(Collected data)

>>>>

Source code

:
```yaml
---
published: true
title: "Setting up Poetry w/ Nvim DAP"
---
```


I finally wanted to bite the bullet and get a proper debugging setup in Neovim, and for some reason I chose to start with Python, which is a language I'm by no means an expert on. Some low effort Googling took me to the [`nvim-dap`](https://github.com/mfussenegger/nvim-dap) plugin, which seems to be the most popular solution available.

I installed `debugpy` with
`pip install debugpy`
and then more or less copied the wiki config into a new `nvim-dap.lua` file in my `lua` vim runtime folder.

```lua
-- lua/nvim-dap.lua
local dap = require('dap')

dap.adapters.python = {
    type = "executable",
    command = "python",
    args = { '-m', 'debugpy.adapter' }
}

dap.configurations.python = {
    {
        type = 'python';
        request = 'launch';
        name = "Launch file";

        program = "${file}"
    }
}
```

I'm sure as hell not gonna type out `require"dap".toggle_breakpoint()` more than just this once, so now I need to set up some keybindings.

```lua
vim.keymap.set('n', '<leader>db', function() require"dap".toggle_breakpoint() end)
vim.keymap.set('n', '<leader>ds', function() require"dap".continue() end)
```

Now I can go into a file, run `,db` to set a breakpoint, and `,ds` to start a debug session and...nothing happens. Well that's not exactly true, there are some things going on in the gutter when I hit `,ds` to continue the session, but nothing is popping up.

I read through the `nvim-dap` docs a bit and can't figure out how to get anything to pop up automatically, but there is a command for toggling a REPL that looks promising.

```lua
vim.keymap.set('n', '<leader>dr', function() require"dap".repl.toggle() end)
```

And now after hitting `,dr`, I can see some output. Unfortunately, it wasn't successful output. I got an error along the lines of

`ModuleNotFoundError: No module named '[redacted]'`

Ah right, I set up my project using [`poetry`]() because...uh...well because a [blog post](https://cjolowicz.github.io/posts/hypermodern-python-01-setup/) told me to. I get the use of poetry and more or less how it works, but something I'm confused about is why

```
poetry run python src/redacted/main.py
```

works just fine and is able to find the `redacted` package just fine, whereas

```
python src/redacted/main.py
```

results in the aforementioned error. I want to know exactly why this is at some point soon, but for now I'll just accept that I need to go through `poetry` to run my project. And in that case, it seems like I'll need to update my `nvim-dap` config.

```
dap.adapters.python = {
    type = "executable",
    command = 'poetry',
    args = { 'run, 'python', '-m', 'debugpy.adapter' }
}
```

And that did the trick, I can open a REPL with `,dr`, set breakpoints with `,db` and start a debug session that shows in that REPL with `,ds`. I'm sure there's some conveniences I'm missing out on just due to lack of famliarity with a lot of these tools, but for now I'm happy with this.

<<<<

[Prompt] Reproduce each line from the records that contains the word "type".

[Reply to the exercise]
    type = "executable",
        type = 'python';
I'm sure as hell not gonna type out `require"dap".toggle_breakpoint()` more than just this once, so now I need to set up some keybindings.
    type = "executable",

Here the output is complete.